**WHAT TO DO:** Your answer is a copy of every line in the records where "este" appears.
EXERCISE DATA START
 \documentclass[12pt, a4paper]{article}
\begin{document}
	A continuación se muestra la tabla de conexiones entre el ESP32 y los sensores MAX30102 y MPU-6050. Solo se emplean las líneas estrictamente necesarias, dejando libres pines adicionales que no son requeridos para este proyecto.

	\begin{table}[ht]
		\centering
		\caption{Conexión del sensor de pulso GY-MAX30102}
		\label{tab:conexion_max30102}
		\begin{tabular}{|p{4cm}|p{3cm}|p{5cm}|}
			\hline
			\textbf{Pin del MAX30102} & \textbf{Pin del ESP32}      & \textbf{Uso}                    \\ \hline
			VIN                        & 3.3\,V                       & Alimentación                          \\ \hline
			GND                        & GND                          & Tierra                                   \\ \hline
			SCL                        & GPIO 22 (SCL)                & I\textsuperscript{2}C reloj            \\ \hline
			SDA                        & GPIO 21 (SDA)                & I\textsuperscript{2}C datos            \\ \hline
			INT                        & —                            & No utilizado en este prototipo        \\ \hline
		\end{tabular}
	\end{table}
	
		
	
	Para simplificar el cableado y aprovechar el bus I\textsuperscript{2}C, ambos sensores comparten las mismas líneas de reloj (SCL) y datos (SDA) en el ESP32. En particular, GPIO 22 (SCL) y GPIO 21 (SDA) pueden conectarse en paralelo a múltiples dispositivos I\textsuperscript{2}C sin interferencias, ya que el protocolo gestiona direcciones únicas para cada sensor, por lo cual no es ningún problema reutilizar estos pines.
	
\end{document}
EXERCISE DATA END
**REPLY:**
	A continuación se muestra la tabla de conexiones entre el ESP32 y los sensores MAX30102 y MPU-6050. Solo se emplean las líneas estrictamente necesarias, dejando libres pines adicionales que no son requeridos para este proyecto.
			INT                        & —                            & No utilizado en este prototipo        \\ \hline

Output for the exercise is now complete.